• _Task to complete_: Filter the entries, keeping every line with the word "library".

• _Exercise material_:
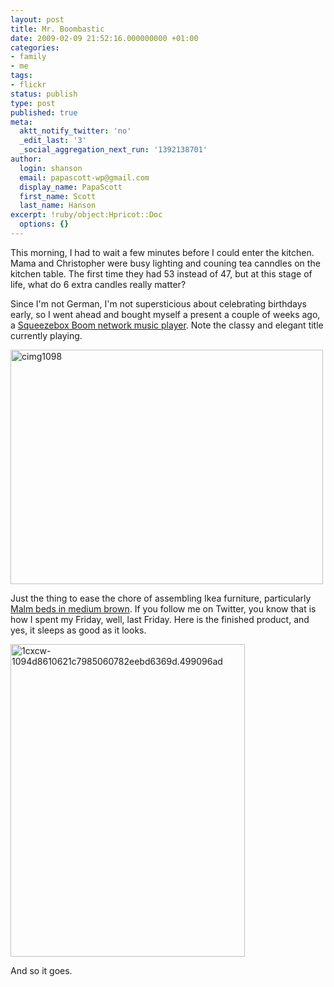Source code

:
```yaml
---
layout: post
title: Mr. Boombastic
date: 2009-02-09 21:52:16.000000000 +01:00
categories:
- family
- me
tags:
- flickr
status: publish
type: post
published: true
meta:
  aktt_notify_twitter: 'no'
  _edit_last: '3'
  _social_aggregation_next_run: '1392138701'
author:
  login: shanson
  email: papascott-wp@gmail.com
  display_name: PapaScott
  first_name: Scott
  last_name: Hanson
excerpt: !ruby/object:Hpricot::Doc
  options: {}
---
```

<p>This morning, I had to wait a few minutes before I could enter the kitchen. Mama and Christopher were busy lighting and couning tea canndles on the kitchen table. The first time they had 53 instead of 47, but at this stage of life, what do 6 extra candles really matter?</p>
<p>Since I'm not German, I'm not supersticious about celebrating birthdays early, so I went ahead and bought myself a present a couple of weeks ago, a <a href="http://www.slimdevices.com/pi_boom.html">Squeezebox Boom network music player</a>. Note the classy and elegant title currently playing. </p>
<p><a href="http://www.flickr.com/photos/papascott/3267682620/" title="cimg1098 by PapaScott, on Flickr"><img src="2.static.flickr.com/1408/3267682620_ca89028e03.jpg" width="500" height="375" alt="cimg1098" /></a></p>
<p>Just the thing to ease the chore of assembling Ikea furniture, particularly <a href="http://www.ikea.com/us/en/catalog/products/10074929">Malm beds in medium brown</a>. If you follow me on Twitter, you know that is how I spent my Friday, well, last Friday. Here is the finished product, and yes, it sleeps as good as it looks. </p>
<p><a href="http://www.flickr.com/photos/papascott/3266877747/" title="1cxcw-1094d8610621c7985060782eebd6369d.499096ad by PapaScott, on Flickr"><img src="2.static.flickr.com/1156/3266877747_592b795087.jpg" width="375" height="500" alt="1cxcw-1094d8610621c7985060782eebd6369d.499096ad" /></a></p>
<p>And so it goes.</p>
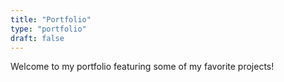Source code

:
 ```yaml
---
title: "Portfolio"
type: "portfolio"
draft: false
---
```


Welcome to my portfolio featuring some of my favorite projects!

<!-- ## Project

![Alt Text](/img/.png)

Background / Goal:

Role: 

Collaborators: 

Tech stack / Front-end & back-end skills used:

Results:

Challenges / Lessons:

Check out the [live app](), the [source code]() and these [presentation slides with more info]()!

--- 

-->
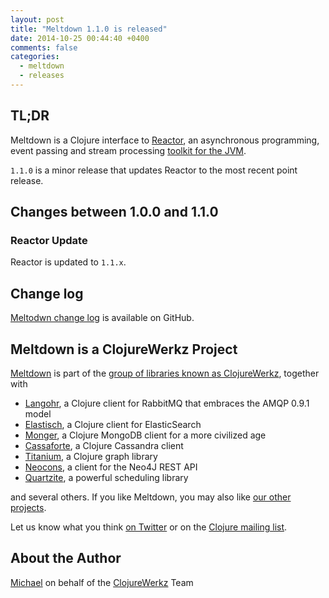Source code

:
```yaml
---
layout: post
title: "Meltdown 1.1.0 is released"
date: 2014-10-25 00:44:40 +0400
comments: false
categories:
  - meltdown
  - releases
---
```


## TL;DR

Meltdown is a Clojure interface to [Reactor](https://github.com/reactor), an asynchronous
programming, event passing and stream processing [toolkit for the JVM](http://spring.io/blog/2013/11/12/it-can-t-just-be-big-data-it-has-to-be-fast-data-reactor-1-0-goes-ga).

`1.1.0` is a minor release that updates Reactor
to the most recent point release.



## Changes between 1.0.0 and 1.1.0

### Reactor Update

Reactor is updated to `1.1.x`.


## Change log

[Meltodwn change log](https://github.com/clojurewerkz/meltdown/blob/master/ChangeLog.md) is available on GitHub.


## Meltdown is a ClojureWerkz Project

[Meltdown](https://github.com/clojurewerkz/meltdown) is part of the [group of libraries known as ClojureWerkz](http://clojurewerkz.org), together with

 * [Langohr](http://clojurerabbitmq.info), a Clojure client for RabbitMQ that embraces the AMQP 0.9.1 model
 * [Elastisch](http://clojureelasticsearch.info), a Clojure client for ElasticSearch
 * [Monger](http://clojuremongodb.info), a Clojure MongoDB client for a more civilized age
 * [Cassaforte](http://clojurecassandra.info), a Clojure Cassandra client
 * [Titanium](http://titanium.clojurewerkz.org), a Clojure graph library
 * [Neocons](http://clojureneo4j.info), a client for the Neo4J REST API
 * [Quartzite](http://clojurequartz.info), a powerful scheduling library

and several others. If you like Meltdown, you may also like [our other projects](http://clojurewerkz.org).

Let us know what you think [on Twitter](http://twitter.com/clojurewerkz) or on the [Clojure mailing list](https://groups.google.com/group/clojure).


## About the Author

[Michael](http://twitter.com/michaelklishin) on behalf of the [ClojureWerkz](http://clojurewerkz.org) Team

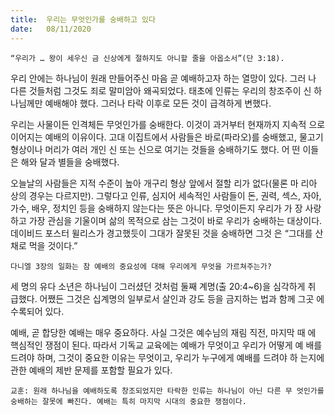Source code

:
 ```yaml
---
title:  우리는 무엇인가를 숭배하고 있다
date:   08/11/2020
---
```


`“우리가 … 왕이 세우신 금 신상에게 절하지도 아니할 줄을 아옵소서”(단 3:18).`

우리 안에는 하나님이 원래 만들어주신 마음 곧 예배하고자 하는 열망이 있다. 그러 나 다른 것들처럼 그것도 죄로 말미암아 왜곡되었다. 태초에 인류는 우리의 창조주이 신 하나님께만 예배해야 했다. 그러나 타락 이후로 모든 것이 급격하게 변했다.

우리는 사물이든 인격체든 무엇인가를 숭배한다. 이것이 과거부터 현재까지 지속적 으로 이어지는 예배의 이유이다. 고대 이집트에서 사람들은 바로(파라오)를 숭배했고, 물고기 형상이나 머리가 여러 개인 신 또는 신으로 여기는 것들을 숭배하기도 했다. 어 떤 이들은 해와 달과 별들을 숭배했다.

오늘날의 사람들은 지적 수준이 높아 개구리 형상 앞에서 절할 리가 없다(물론 마 리아 상의 경우는 다르지만). 그렇다고 인류, 심지어 세속적인 사람들이 돈, 권력, 섹스, 자아, 가수, 배우, 정치인 등을 숭배하지 않는다는 뜻은 아니다. 무엇이든지 우리가 가 장 사랑하고 가장 관심을 기울이며 삶의 목적으로 삼는 그것이 바로 우리가 숭배하는 대상이다. 데이비드 포스터 윌리스가 경고했듯이 그대가 잘못된 것을 숭배하면 그것 은 “그대를 산 채로 먹을 것이다.”

`다니엘 3장의 일화는 참 예배의 중요성에 대해 우리에게 무엇을 가르쳐주는가?`

세 명의 유다 소년은 하나님이 그러셨던 것처럼 둘째 계명(출 20:4~6)을 심각하게 취 급했다. 어쨌든 그것은 십계명의 일부로서 살인과 강도 등을 금지하는 법과 함께 그곳 에 수록되어 있다.

예배, 곧 합당한 예배는 매우 중요하다. 사실 그것은 예수님의 재림 직전, 마지막 때 에 핵심적인 쟁점이 된다. 따라서 기독교 교육에는 예배가 무엇이고 우리가 어떻게 예 배를 드려야 하며, 그것이 중요한 이유는 무엇이고, 우리가 누구에게 예배를 드려야 하 는지에 관한 예배의 제반 문제를 포함할 필요가 있다.

`교훈: 원래 하나님을 예배하도록 창조되었지만 타락한 인류는 하나님이 아닌 다른 무 엇인가를 숭배하는 잘못에 빠진다. 예배는 특히 마지막 시대의 중요한 쟁점이다.`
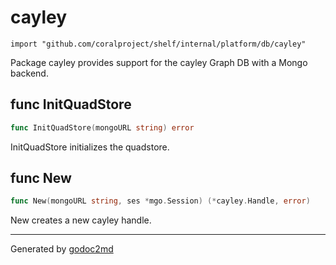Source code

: 
# cayley
    import "github.com/coralproject/shelf/internal/platform/db/cayley"

Package cayley provides support for the cayley Graph DB with a Mongo backend.






## func InitQuadStore
``` go
func InitQuadStore(mongoURL string) error
```
InitQuadStore initializes the quadstore.


## func New
``` go
func New(mongoURL string, ses *mgo.Session) (*cayley.Handle, error)
```
New creates a new cayley handle.









- - -
Generated by [godoc2md](http://godoc.org/github.com/davecheney/godoc2md)
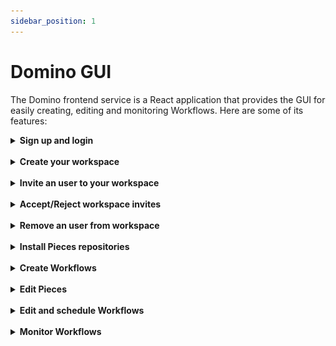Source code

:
 ```yaml
---
sidebar_position: 1
---
```


# Domino GUI

The Domino frontend service is a React application that provides the GUI for easily creating, editing and monitoring Workflows. Here are some of its features:


<details style={{"background-color": "transparent"}}>
    <summary>
        <strong>Sign up and login</strong>
    </summary>
    Sign up and login to use the Domino platform.
    <br/><br/>

![Sign-up](/img/domino_components/gui/signup.gif)

</details>

<br/>

<details style={{"background-color": "transparent"}}>
    <summary>
        <strong>Create your workspace</strong>
    </summary>
    Create a new workspace and add your github access token.
    Workspaces are isolated environments where you can create and run workflows.
    <br/><br/>

![Create-workspace](/img/domino_components/gui/create-workspace.gif)
</details>

<br/>

<details style={{"background-color": "transparent"}}>
    <summary>
        <strong>Invite an user to your workspace</strong>
    </summary>
    In Domino UI you can create different workspaces and invite other users to collaborate with you.
    For each workspace you can select the users that will have access to it and the pieces repositories you want to install on it.
    <br/>
    You can provide different access levels to the users of your workspace:
    <ul>
        <li> <span style={{fontWeight: 'bold'}}>Admin:</span> can invite other users and remove them from the workspace, create and run workflows, install pieces and edit secrets.</li>
        <li> <span style={{fontWeight: 'bold'}}>Write:</span> can create and run workflows.</li>
        <li> <span style={{fontWeight: 'bold'}}>Read:</span> can only see the workflows runs and their logs.</li>
    </ul>
    <br/><br/>


![Invite User](/img/domino_components/gui/invite-to-workspace.gif)

</details>

<br/>

<details style={{"background-color": "transparent"}}>
    <summary>
        <strong>Accept/Reject workspace invites</strong>
    </summary>
    When you are invited to a workspace, you will see the workspace invite in the workspaces page.
    You can accept or reject an invite.
    <br/><br/>

![Accept Invite](/img/domino_components/gui/accept-invite.gif)

</details>

<br/>

<details style={{"background-color": "transparent"}}>
    <summary>
        <strong>Remove an user from workspace</strong>
    </summary>
    If you are the owner or admin of a workspace, you can remove an user from it.
    <br/><br/>

![Remove user](/img/domino_components/gui/remove-user-from-workspace.gif)

<br/>
If you are not the owner, you can leave the workspace by yourself.
<br/><br/>

![Leaving Workspace](/img/domino_components/gui/leaving-workspace.gif)

</details>

<br/>

<details style={{"background-color": "transparent"}}>
    <summary>
        <strong>Install Pieces repositories</strong>
    </summary>
    Install bundles of Pieces to your Domino Workspaces direclty from Github repositories, and use them in your Workflows.
    <br/><br/>

![Add Pieces](/img/domino_components/gui/add-pieces-to-workspace.gif)
</details>

<br/>

<details style={{"background-color": "transparent"}}>
    <summary>
        <strong>Create Workflows</strong>
    </summary>
    Create Workflows by dragging and dropping Pieces to the canvas, and connecting them.
    <br/><br/>

![Domino create workflow](/img/intro/create-workflow.gif)
</details>

<br/>

<details style={{"background-color": "transparent"}}>
    <summary>
        <strong>Edit Pieces</strong>
    </summary>
    Edit Pieces by changing their input. Outputs from upstream Pieces are automatically available as inputs for downstream Pieces. Pieces can pass forward any type of data, from simple strings to heavy files, all automatically handled by Domino shared storage system.
    <br/><br/>

![Upstream Value](/img/domino_components/gui/upstream-value.gif)
</details>

<br/>

<details style={{"background-color": "transparent"}}>
    <summary>
        <strong>Edit and schedule Workflows</strong>
    </summary>
    Schedule Workflows to run periodically, at a specific date/time, or trigger them manually, and select the the shared storage service.
    <br/><br/>

![Settings workflow](/img/domino_components/gui/settings-workflow.gif)
</details>

<br/>

<details style={{"background-color": "transparent"}}>
    <summary>
        <strong>Monitor Workflows</strong>
    </summary>
    Monitor Workflows in real time, including the status of each Piece, the logs and results of each run.
    <br/><br/>

![Run Workflow](/img/domino_components/gui/run-workflow.gif)
</details>

<br/>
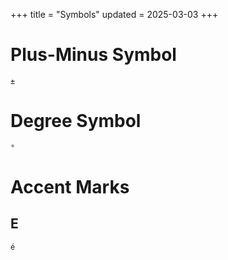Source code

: +++
title = "Symbols"
updated = 2025-03-03
+++

# Plus-Minus Symbol
```
±
```

# Degree Symbol
```
°
```

# Accent Marks

## E
```
é
```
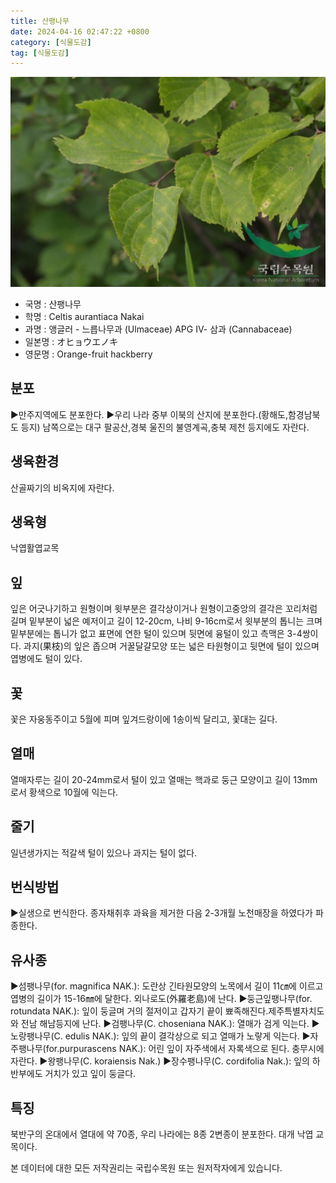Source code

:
 ```yaml
---
title: 산팽나무
date: 2024-04-16 02:47:22 +0800
category: [식물도감]
tag: [식물도감]
---
```




![산팽나무](/assets/img/fileUpload/plants/basic/Ulmaceae/Celtis/984/3_th2.JPG)
- 국명 : 산팽나무
- 학명 : Celtis aurantiaca Nakai
- 과명 : 앵글러 - 느릅나무과 (Ulmaceae) APG Ⅳ- 삼과 (Cannabaceae)
- 일본명 : オヒョウエノキ
- 영문명 : Orange-fruit hackberry


## 분포
▶만주지역에도 분포한다.
▶우리 나라 중부 이북의 산지에 분포한다.(황해도,함경남북도 등지) 남쪽으로는 대구 팔공산,경북 울진의 불영계곡,충북 제천 등지에도 자란다.
## 생육환경
산골짜기의 비옥지에 자란다.
## 생육형
낙엽활엽교목
## 잎
잎은 어긋나기하고 원형이며 윗부분은 결각상이거나 원형이고중앙의 결각은 꼬리처럼 길며 밑부분이 넓은 예저이고 길이 12-20cm, 나비 9-16cm로서 윗부분의 톱니는 크며 밑부분에는 톱니가 없고 표면에 연한 털이 있으며 뒷면에 융털이 있고 측맥은 3-4쌍이다. 과지(果枝)의 잎은 좁으며 거꿀달걀모양 또는 넓은 타원형이고 뒷면에 털이 있으며 엽병에도 털이 있다.
## 꽃
꽃은 자웅동주이고 5월에 피며 잎겨드랑이에 1송이씩 달리고, 꽃대는 길다.
## 열매
열매자루는 길이 20-24mm로서 털이 있고 열매는 핵과로 둥근 모양이고 길이 13mm로서 황색으로 10월에 익는다.
## 줄기
일년생가지는 적갈색 털이 있으나 과지는 털이 없다.
## 번식방법
▶실생으로 번식한다. 종자채취후 과육을 제거한 다음 2-3개월 노천매장을 하였다가 파종한다.
## 유사종
▶섬팽나무(for. magnifica NAK.): 도란상 긴타원모양의 노목에서 길이 11㎝에 이르고 엽병의 길이가 15-16㎜에 달한다. 외나로도(外羅老島)에 난다.
▶둥근잎팽나무(for. rotundata NAK.): 잎이 둥글며 거의 절저이고 갑자기 끝이 뾰족해진다.제주특별자치도와 전남 해남등지에 난다. 
▶검팽나무(C. choseniana NAK.): 열매가 검게 익는다.
▶노랑팽나무(C. edulis NAK.): 잎의 끝이 결각상으로 되고 열매가 노랗게 익는다.
▶자주팽나무(for.purpurascens NAK.): 어린 잎이 자주색에서 자록색으로 된다.  충무시에 자란다. 
▶왕팽나무(C. koraiensis Nak.) 
▶장수팽나무(C. cordifolia Nak.): 잎의 하반부에도 거치가 있고 잎이 둥글다.
## 특징
북반구의 온대에서 열대에 약 70종, 우리 나라에는 8종 2변종이 분포한다. 대개 낙엽 교목이다.






본 데이터에 대한 모든 저작권리는 국립수목원 또는 원저작자에게 있습니다.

• _Output of the task_:
 * [Titanium](http://titanium.clojurewerkz.org), a Clojure graph library
 * [Quartzite](http://clojurequartz.info), a powerful scheduling library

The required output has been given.